(Dataset records)

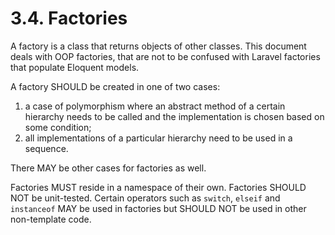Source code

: # 3.4. Factories

A factory is a class that returns objects of other classes. This document deals with
OOP factories, that are not to be confused with Laravel factories that populate Eloquent
models.

A factory SHOULD be created in one of two cases:
1) a case of polymorphism where an abstract method of a certain hierarchy needs to be called
and the implementation is chosen based on some condition;
2) all implementations of a particular hierarchy need to be used in a sequence.

There MAY be other cases for factories as well.

Factories MUST reside in a namespace of their own. Factories SHOULD NOT be unit-tested.
Certain operators such as `switch`, `elseif` and `instanceof` MAY be used in factories but
SHOULD NOT be used in other non-template code.
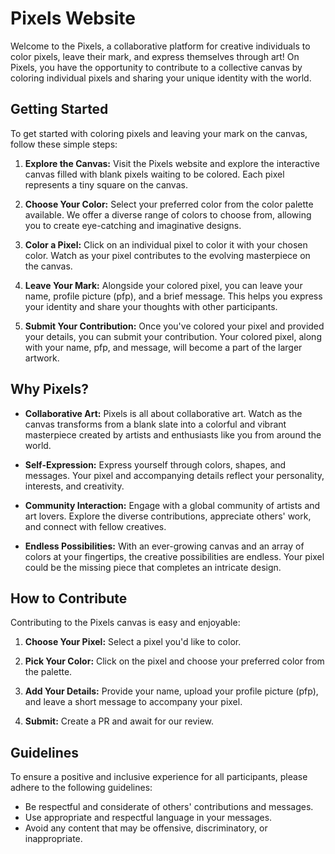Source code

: # Pixels Website

Welcome to the Pixels, a collaborative platform for creative individuals to color pixels, leave their mark, and express themselves through art! On Pixels, you have the opportunity to contribute to a collective canvas by coloring individual pixels and sharing your unique identity with the world.

## Getting Started

To get started with coloring pixels and leaving your mark on the canvas, follow these simple steps:

1. **Explore the Canvas:** Visit the Pixels website and explore the interactive canvas filled with blank pixels waiting to be colored. Each pixel represents a tiny square on the canvas.

2. **Choose Your Color:** Select your preferred color from the color palette available. We offer a diverse range of colors to choose from, allowing you to create eye-catching and imaginative designs.

3. **Color a Pixel:** Click on an individual pixel to color it with your chosen color. Watch as your pixel contributes to the evolving masterpiece on the canvas.

4. **Leave Your Mark:** Alongside your colored pixel, you can leave your name, profile picture (pfp), and a brief message. This helps you express your identity and share your thoughts with other participants.

5. **Submit Your Contribution:** Once you've colored your pixel and provided your details, you can submit your contribution. Your colored pixel, along with your name, pfp, and message, will become a part of the larger artwork.

## Why Pixels?

- **Collaborative Art:** Pixels is all about collaborative art. Watch as the canvas transforms from a blank slate into a colorful and vibrant masterpiece created by artists and enthusiasts like you from around the world.

- **Self-Expression:** Express yourself through colors, shapes, and messages. Your pixel and accompanying details reflect your personality, interests, and creativity.

- **Community Interaction:** Engage with a global community of artists and art lovers. Explore the diverse contributions, appreciate others' work, and connect with fellow creatives.

- **Endless Possibilities:** With an ever-growing canvas and an array of colors at your fingertips, the creative possibilities are endless. Your pixel could be the missing piece that completes an intricate design.

## How to Contribute

Contributing to the Pixels canvas is easy and enjoyable:

1. **Choose Your Pixel:** Select a pixel you'd like to color.

2. **Pick Your Color:** Click on the pixel and choose your preferred color from the palette.

3. **Add Your Details:** Provide your name, upload your profile picture (pfp), and leave a short message to accompany your pixel.

4. **Submit:** Create a PR and await for our review.

## Guidelines

To ensure a positive and inclusive experience for all participants, please adhere to the following guidelines:

- Be respectful and considerate of others' contributions and messages.
- Use appropriate and respectful language in your messages.
- Avoid any content that may be offensive, discriminatory, or inappropriate.
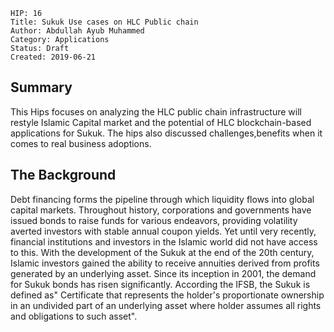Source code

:     HIP: 16
    Title: Sukuk Use cases on HLC Public chain
    Author: Abdullah Ayub Muhammed
    Category: Applications
    Status: Draft
    Created: 2019-06-21


## Summary

This Hips focuses on analyzing the HLC public chain infrastructure will restyle Islamic Capital market
and the potential of HLC blockchain-based applications for Sukuk. The hips also discussed challenges,benefits 
when it comes to real business adoptions.

## The Background
Debt financing forms the pipeline through which liquidity flows into global capital markets. 
Throughout history, corporations and governments have issued bonds to raise funds for various endeavors, providing volatility averted investors with stable annual coupon yields.
Yet until very recently, financial institutions and investors in the Islamic world did not have access to this. 
With the development of the Sukuk at the end of the 20th century, Islamic investors gained the ability to receive annuities derived from profits generated by an underlying asset.
Since its inception in 2001, the demand for Sukuk bonds has risen significantly. According the IFSB, the Sukuk is defined as" Certificate
that represents the holder's proportionate ownership in an undivided part of an underlying asset where holder assumes all rights and obligations to such asset".
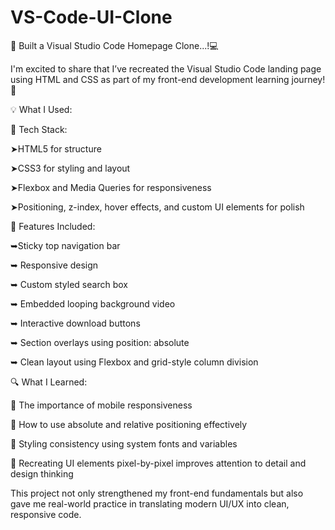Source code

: # VS-Code-UI-Clone
🚀 Built a Visual Studio Code Homepage Clone...!💻

I'm excited to share that I’ve recreated the Visual Studio Code landing page using HTML and CSS as part of my front-end development learning journey! 🎉



💡 What I Used:



🔹 Tech Stack:

➤HTML5 for structure

➤CSS3 for styling and layout

➤Flexbox and Media Queries for responsiveness

➤Positioning, z-index, hover effects, and custom UI elements for polish



🔹 Features Included:

 ➥Sticky top navigation bar

 ➥ Responsive design

 ➥ Custom styled search box

 ➥ Embedded looping background video

 ➥ Interactive download buttons

 ➥ Section overlays using position: absolute

 ➥ Clean layout using Flexbox and grid-style column division



🔍 What I Learned:

 🔸 The importance of mobile responsiveness

 🔸 How to use absolute and relative positioning effectively

 🔸 Styling consistency using system fonts and variables

 🔸 Recreating UI elements pixel-by-pixel improves attention to detail and design thinking



This project not only strengthened my front-end fundamentals but also gave me real-world practice in translating modern UI/UX into clean, responsive code.

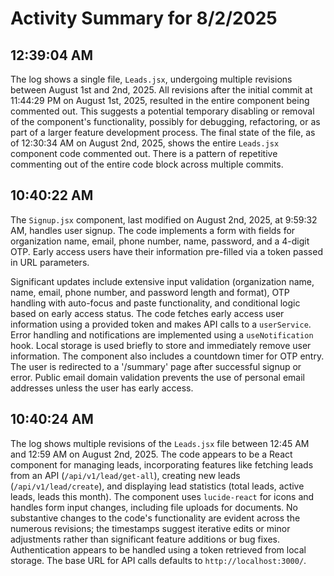 # Activity Summary for 8/2/2025

## 12:39:04 AM
The log shows a single file, `Leads.jsx`, undergoing multiple revisions between August 1st and 2nd, 2025.  All revisions after the initial commit at 11:44:29 PM on August 1st, 2025, resulted in the entire component being commented out. This suggests a potential temporary disabling or removal of the component's functionality, possibly for debugging, refactoring, or as part of a larger feature development process.  The final state of the file, as of 12:30:34 AM on August 2nd, 2025, shows the entire `Leads.jsx` component code commented out.  There is a pattern of repetitive commenting out of the entire code block across multiple commits.


## 10:40:22 AM
The `Signup.jsx` component, last modified on August 2nd, 2025, at 9:59:32 AM, handles user signup.  The code implements a form with fields for organization name, email, phone number, name, password, and a 4-digit OTP.  Early access users have their information pre-filled via a token passed in URL parameters.

Significant updates include extensive input validation (organization name, name, email, phone number, and password length and format), OTP handling with auto-focus and paste functionality, and conditional logic based on early access status. The code fetches early access user information using a provided token and makes API calls to a `userService`.  Error handling and notifications are implemented using a `useNotification` hook.  Local storage is used briefly to store and immediately remove user information.  The component also includes a countdown timer for OTP entry.  The user is redirected to a '/summary' page after successful signup or error.  Public email domain validation prevents the use of personal email addresses unless the user has early access.


## 10:40:24 AM
The log shows multiple revisions of the `Leads.jsx` file between 12:45 AM and 12:59 AM on August 2nd, 2025.  The code appears to be a React component for managing leads, incorporating features like fetching leads from an API (`/api/v1/lead/get-all`), creating new leads (`/api/v1/lead/create`), and displaying lead statistics (total leads, active leads, leads this month).  The component uses `lucide-react` for icons and handles form input changes, including file uploads for documents.  No substantive changes to the code's functionality are evident across the numerous revisions; the timestamps suggest iterative edits or minor adjustments rather than significant feature additions or bug fixes.  Authentication appears to be handled using a token retrieved from local storage.  The base URL for API calls defaults to `http://localhost:3000/`.
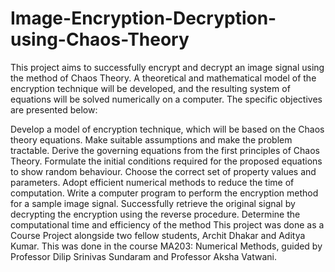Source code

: # Image-Encryption-Decryption-using-Chaos-Theory
This project aims to successfully encrypt and decrypt an image signal using the method of Chaos Theory. A theoretical and mathematical model of the encryption technique will be developed, and the resulting system of equations will be solved numerically on a computer. The specific objectives are presented below:

Develop a model of encryption technique, which will be based on the Chaos theory equations.
Make suitable assumptions and make the problem tractable.
Derive the governing equations from the first principles of Chaos Theory.
Formulate the initial conditions required for the proposed equations to show random behaviour.
Choose the correct set of property values and parameters.
Adopt efficient numerical methods to reduce the time of computation.
Write a computer program to perform the encryption method for a sample image signal.
Successfully retrieve the original signal by decrypting the encryption using the reverse procedure.
Determine the computational time and efficiency of the method
This project was done as a Course Project alongside two fellow students, Archit Dhakar and Aditya Kumar. This was done in the course MA203: Numerical Methods, guided by Professor Dilip Srinivas Sundaram and Professor Aksha Vatwani.
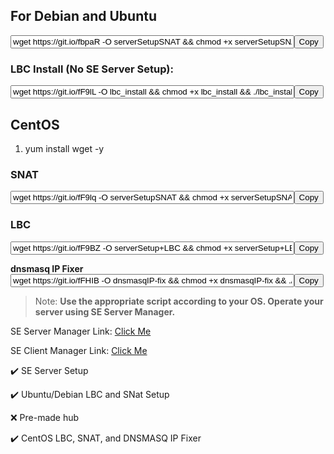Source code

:
## For Debian and Ubuntu
<input readonly="true" style="width:90%" type="text" id="ubusnat" value="wget https://git.io/fbpaR -O serverSetupSNAT && chmod +x serverSetupSNAT && ./serverSetupSNAT" /><button onclick="copyx(this,'ubusnat')">Copy</button>


### LBC Install (No SE Server Setup):

<input readonly="true" style="width:90%" type="text" id="lbcins" value="wget https://git.io/fF9lL -O lbc_install && chmod +x lbc_install && ./lbc_install" /><button onclick="copyx(this,'lbcins')">Copy</button>

## CentOS
1. yum install wget -y

### SNAT
<input readonly="true" style="width:90%" type="text" id="centsnat" value="wget https://git.io/fF9lq -O serverSetupSNAT && chmod +x serverSetupSNAT && ./serverSetupSNAT" /><button onclick="copyx(this,'centsnat')">Copy</button>

### LBC
<input readonly="true" style="width:90%" type="text" id="centlbc" value="wget https://git.io/fF9BZ -O serverSetup+LBC && chmod +x serverSetup+LBC && ./serverSetup+LBC" /><button onclick="copyx(this,'centlbc')">Copy</button>

**dnsmasq IP Fixer**
<input readonly="true" style="width:90%" type="text" id="dnsfixer" value="wget https://git.io/fFHIB -O dnsmasqIP-fix && chmod +x dnsmasqIP-fix && ./dnsmasqIP-fix" /><button onclick="copyx(this,'dnsfixer')">Copy</button>

> Note: **Use the appropriate script according to your OS. Operate your server using SE Server Manager.**

SE Server Manager Link: [Click Me](http://www.softether-download.com/files/softether/v4.27-9668-beta-2018.05.29-tree/Windows/SoftEther_VPN_Server_and_VPN_Bridge/softether-vpnserver_vpnbridge-v4.27-9668-beta-2018.05.29-windows-x86_x64-intel.exe)

SE Client Manager Link: [Click Me](http://www.softether-download.com/files/softether/v4.27-9668-beta-2018.05.29-tree/Windows/SoftEther_VPN_Client/softether-vpnclient-v4.27-9668-beta-2018.05.29-windows-x86_x64-intel.exe)


:heavy_check_mark: SE Server Setup

:heavy_check_mark: Ubuntu/Debian LBC and SNat Setup

:x: Pre-made hub

:heavy_check_mark: CentOS LBC, SNAT, and DNSMASQ IP Fixer


<script language="javascript">
  function copyx(bttn,txtbox) {
  bttn.innerHTML="Copied";
  var copyText = document.getElementById(txtbox);
  copyText.select();
  document.execCommand("copy");}
</script>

* **What you are asked to do**: Which part of the entries opens with the line containing "elements for polish" and closes with the line containing "in URL parameters."? Output that part exactly, ends included, pictures excluded.

* **Solution to the problem**:
➤Positioning, z-index, hover effects, and custom UI elements for polish



🔹 Features Included:

 ➥Sticky top navigation bar

 ➥ Responsive design

 ➥ Custom styled search box

 ➥ Embedded looping background video

 ➥ Interactive download buttons

 ➥ Section overlays using position: absolute

 ➥ Clean layout using Flexbox and grid-style column division



🔍 What I Learned:

 🔸 The importance of mobile responsiveness

 🔸 How to use absolute and relative positioning effectively

 🔸 Styling consistency using system fonts and variables

 🔸 Recreating UI elements pixel-by-pixel improves attention to detail and design thinking



This project not only strengthened my front-end fundamentals but also gave me real-world practice in translating modern UI/UX into clean, responsive code.

 # Activity Summary for 8/2/2025

## 12:39:04 AM
The log shows a single file, `Leads.jsx`, undergoing multiple revisions between August 1st and 2nd, 2025.  All revisions after the initial commit at 11:44:29 PM on August 1st, 2025, resulted in the entire component being commented out. This suggests a potential temporary disabling or removal of the component's functionality, possibly for debugging, refactoring, or as part of a larger feature development process.  The final state of the file, as of 12:30:34 AM on August 2nd, 2025, shows the entire `Leads.jsx` component code commented out.  There is a pattern of repetitive commenting out of the entire code block across multiple commits.


## 10:40:22 AM
The `Signup.jsx` component, last modified on August 2nd, 2025, at 9:59:32 AM, handles user signup.  The code implements a form with fields for organization name, email, phone number, name, password, and a 4-digit OTP.  Early access users have their information pre-filled via a token passed in URL parameters.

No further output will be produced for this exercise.